Exercise details = Search the material for the string "size", then show every line where it turns up.

The input =
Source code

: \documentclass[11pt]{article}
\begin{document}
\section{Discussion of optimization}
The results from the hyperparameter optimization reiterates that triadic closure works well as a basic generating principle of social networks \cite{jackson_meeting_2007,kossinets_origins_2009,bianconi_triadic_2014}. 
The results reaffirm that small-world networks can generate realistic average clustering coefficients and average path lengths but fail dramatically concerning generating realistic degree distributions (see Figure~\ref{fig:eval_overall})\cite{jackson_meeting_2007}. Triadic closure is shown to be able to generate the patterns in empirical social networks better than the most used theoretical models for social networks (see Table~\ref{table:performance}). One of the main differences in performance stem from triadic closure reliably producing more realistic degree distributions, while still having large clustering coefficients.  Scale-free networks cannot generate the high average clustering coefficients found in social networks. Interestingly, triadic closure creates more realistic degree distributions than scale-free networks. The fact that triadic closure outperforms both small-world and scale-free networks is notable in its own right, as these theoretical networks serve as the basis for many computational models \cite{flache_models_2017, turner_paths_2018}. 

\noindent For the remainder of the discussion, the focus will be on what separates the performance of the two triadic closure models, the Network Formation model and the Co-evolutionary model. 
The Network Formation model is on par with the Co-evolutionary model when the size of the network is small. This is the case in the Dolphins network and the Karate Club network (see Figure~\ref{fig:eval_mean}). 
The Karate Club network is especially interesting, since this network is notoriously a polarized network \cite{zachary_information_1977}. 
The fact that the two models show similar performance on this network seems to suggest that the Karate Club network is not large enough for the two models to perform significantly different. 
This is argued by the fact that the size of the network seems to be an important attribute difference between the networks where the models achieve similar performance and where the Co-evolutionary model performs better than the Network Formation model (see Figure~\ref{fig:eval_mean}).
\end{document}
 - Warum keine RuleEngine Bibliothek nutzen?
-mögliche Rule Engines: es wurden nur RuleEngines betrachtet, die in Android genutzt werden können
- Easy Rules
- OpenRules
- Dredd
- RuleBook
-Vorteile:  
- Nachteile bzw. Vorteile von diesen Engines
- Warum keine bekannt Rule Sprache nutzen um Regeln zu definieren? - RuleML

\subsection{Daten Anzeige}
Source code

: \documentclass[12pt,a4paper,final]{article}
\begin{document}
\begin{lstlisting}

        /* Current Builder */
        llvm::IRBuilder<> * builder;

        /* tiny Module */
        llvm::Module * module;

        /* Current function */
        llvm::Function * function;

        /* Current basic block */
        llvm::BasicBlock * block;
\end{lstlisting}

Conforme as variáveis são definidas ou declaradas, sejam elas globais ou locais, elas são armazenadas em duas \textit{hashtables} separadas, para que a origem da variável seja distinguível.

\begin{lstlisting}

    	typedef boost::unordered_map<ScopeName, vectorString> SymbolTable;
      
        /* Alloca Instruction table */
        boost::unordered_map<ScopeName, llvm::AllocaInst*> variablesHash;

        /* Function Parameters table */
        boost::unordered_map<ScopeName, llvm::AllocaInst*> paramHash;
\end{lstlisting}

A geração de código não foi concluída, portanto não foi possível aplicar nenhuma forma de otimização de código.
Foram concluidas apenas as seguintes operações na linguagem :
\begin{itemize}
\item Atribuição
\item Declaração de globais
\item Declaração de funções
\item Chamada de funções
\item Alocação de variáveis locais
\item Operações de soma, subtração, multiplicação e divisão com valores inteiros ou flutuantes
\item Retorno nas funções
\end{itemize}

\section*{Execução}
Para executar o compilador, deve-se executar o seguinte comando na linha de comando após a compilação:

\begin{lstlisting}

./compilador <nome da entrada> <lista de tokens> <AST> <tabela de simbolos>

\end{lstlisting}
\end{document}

Result for this exercise =
The Network Formation model is on par with the Co-evolutionary model when the size of the network is small. This is the case in the Dolphins network and the Karate Club network (see Figure~\ref{fig:eval_mean}). 
This is argued by the fact that the size of the network seems to be an important attribute difference between the networks where the models achieve similar performance and where the Co-evolutionary model performs better than the Network Formation model (see Figure~\ref{fig:eval_mean}).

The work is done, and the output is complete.